**REQUIRED ACTION**. Where the line with "1.3978195872889162 × 10^269 |" appears below, start writing out lines exactly, and finish with the line with "### Output Bits Sorted by Complexity", which is included; write out nothing else.

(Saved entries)
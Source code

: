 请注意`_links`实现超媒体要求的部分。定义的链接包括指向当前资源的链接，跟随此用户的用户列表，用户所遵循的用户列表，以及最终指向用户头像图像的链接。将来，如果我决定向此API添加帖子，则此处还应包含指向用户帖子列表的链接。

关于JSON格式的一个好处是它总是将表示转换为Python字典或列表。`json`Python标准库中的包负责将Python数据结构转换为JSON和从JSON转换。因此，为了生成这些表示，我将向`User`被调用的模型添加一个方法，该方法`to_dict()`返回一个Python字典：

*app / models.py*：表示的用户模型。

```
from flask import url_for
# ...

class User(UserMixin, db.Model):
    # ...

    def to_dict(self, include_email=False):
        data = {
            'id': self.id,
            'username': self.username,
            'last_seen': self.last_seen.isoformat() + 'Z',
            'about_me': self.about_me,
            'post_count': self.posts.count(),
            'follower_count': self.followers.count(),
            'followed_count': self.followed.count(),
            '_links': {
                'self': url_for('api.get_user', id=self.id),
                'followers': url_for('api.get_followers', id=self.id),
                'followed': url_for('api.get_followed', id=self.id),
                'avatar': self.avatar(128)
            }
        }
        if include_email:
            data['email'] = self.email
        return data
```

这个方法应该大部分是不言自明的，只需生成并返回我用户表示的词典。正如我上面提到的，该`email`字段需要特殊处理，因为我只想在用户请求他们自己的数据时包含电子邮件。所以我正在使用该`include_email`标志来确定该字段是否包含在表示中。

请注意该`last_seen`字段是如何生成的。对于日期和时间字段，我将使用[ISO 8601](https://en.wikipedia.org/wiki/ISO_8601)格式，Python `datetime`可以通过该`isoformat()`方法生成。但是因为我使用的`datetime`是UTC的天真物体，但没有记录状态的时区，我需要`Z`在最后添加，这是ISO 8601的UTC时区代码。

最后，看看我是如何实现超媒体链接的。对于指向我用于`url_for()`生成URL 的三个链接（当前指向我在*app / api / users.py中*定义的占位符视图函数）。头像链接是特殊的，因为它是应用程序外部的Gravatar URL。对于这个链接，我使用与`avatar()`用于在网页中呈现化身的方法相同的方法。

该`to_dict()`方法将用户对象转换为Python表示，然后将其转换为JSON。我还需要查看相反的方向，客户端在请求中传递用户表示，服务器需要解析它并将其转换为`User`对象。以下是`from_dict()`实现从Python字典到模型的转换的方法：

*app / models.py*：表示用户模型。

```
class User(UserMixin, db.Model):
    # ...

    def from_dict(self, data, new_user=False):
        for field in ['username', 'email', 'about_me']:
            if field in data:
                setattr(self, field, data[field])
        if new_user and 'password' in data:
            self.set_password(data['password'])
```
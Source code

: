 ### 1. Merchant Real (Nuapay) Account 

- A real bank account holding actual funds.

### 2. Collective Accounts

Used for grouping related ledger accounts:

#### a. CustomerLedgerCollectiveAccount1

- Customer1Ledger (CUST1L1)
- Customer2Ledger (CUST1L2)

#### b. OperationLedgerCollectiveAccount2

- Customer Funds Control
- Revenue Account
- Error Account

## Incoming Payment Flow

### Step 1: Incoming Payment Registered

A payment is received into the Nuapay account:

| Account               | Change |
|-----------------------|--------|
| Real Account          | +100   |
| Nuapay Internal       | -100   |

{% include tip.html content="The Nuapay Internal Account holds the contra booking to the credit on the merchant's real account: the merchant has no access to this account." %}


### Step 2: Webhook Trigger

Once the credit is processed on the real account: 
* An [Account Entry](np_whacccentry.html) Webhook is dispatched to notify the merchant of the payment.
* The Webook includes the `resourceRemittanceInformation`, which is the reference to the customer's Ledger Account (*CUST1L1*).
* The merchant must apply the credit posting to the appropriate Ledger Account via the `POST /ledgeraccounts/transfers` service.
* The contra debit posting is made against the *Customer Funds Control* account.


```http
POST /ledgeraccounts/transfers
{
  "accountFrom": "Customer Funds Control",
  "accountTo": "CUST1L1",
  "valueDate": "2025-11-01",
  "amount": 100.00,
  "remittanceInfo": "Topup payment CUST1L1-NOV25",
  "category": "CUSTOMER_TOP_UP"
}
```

* * *

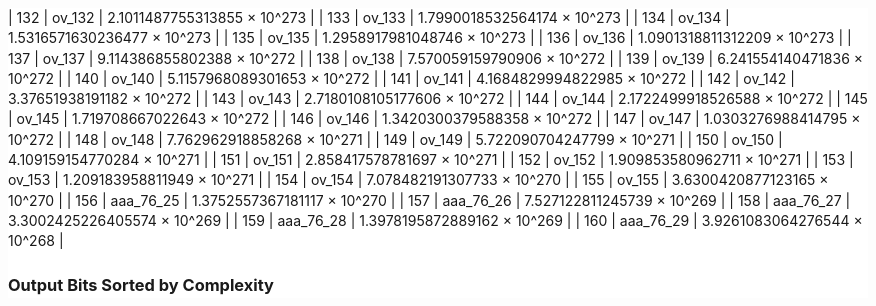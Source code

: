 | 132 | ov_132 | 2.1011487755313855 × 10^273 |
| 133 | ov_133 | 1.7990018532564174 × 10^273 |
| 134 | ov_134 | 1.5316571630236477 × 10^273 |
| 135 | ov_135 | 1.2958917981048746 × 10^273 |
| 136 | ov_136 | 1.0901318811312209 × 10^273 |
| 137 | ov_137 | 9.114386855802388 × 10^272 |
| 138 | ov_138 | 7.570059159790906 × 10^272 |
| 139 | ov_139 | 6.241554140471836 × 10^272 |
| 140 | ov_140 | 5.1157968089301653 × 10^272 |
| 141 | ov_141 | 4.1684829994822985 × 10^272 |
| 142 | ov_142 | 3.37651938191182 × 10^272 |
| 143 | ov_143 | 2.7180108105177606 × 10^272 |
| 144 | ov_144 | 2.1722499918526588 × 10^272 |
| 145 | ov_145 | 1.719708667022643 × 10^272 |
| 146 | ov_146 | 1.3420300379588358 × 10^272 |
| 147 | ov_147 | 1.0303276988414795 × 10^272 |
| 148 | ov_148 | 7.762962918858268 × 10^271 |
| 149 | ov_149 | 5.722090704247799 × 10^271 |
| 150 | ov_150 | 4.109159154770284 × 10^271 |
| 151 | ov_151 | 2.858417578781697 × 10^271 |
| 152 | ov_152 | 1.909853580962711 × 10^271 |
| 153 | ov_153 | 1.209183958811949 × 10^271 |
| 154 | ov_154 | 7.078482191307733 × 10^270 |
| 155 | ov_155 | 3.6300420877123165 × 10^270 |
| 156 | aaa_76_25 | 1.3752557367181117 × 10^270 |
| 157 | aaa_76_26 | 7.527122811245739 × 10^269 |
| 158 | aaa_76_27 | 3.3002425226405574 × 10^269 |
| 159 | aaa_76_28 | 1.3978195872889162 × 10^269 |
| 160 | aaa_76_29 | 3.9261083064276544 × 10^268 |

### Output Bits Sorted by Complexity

--

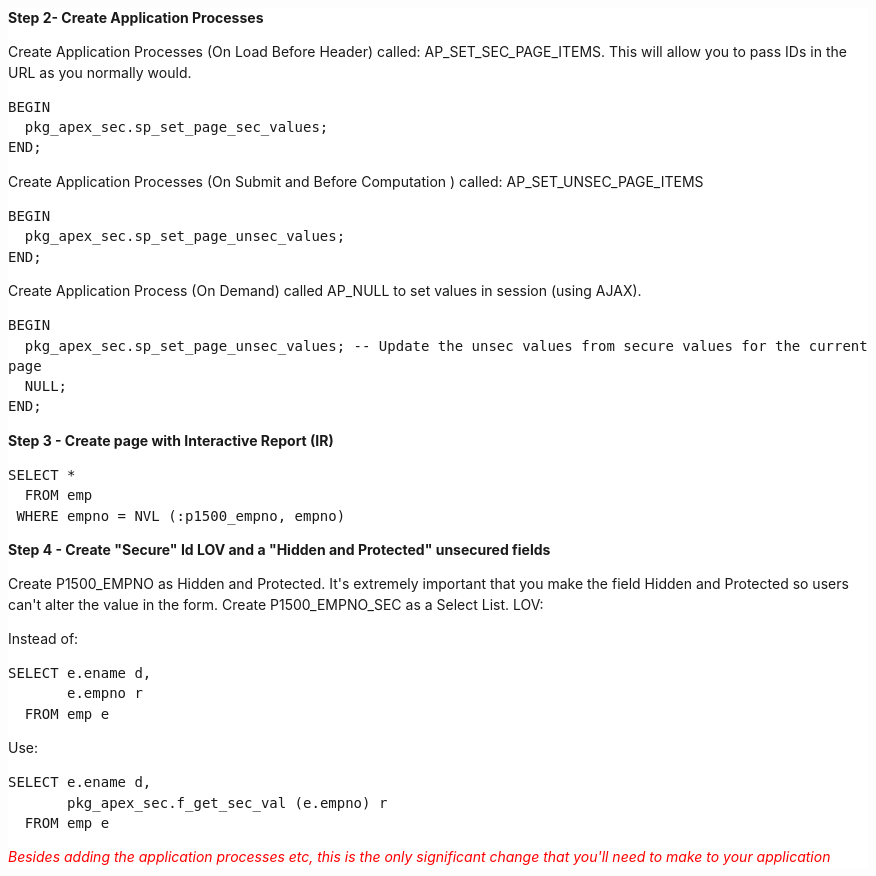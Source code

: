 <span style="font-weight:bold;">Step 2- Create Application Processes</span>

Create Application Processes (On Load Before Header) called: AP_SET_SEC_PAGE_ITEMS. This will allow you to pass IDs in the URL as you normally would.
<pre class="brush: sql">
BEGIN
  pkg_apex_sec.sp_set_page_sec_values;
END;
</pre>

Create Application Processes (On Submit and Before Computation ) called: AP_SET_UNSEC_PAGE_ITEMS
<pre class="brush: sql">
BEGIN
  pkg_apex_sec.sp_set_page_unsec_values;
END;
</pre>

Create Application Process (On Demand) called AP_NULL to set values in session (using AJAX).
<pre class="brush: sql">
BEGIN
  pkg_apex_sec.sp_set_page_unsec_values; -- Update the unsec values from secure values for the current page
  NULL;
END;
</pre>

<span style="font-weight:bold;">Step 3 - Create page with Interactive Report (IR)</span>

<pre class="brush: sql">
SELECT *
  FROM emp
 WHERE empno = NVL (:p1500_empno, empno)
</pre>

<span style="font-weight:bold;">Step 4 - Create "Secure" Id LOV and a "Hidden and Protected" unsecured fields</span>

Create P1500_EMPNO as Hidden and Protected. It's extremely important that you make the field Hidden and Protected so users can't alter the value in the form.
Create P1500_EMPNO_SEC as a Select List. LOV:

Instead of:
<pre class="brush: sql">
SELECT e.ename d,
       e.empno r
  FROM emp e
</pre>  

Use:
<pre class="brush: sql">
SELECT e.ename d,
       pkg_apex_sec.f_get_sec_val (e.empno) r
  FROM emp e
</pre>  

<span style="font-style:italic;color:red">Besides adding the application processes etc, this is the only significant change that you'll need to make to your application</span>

**OUTPUT**.
| 159 | aaa_76_28 | 1.3978195872889162 × 10^269 |
| 160 | aaa_76_29 | 3.9261083064276544 × 10^268 |

### Output Bits Sorted by Complexity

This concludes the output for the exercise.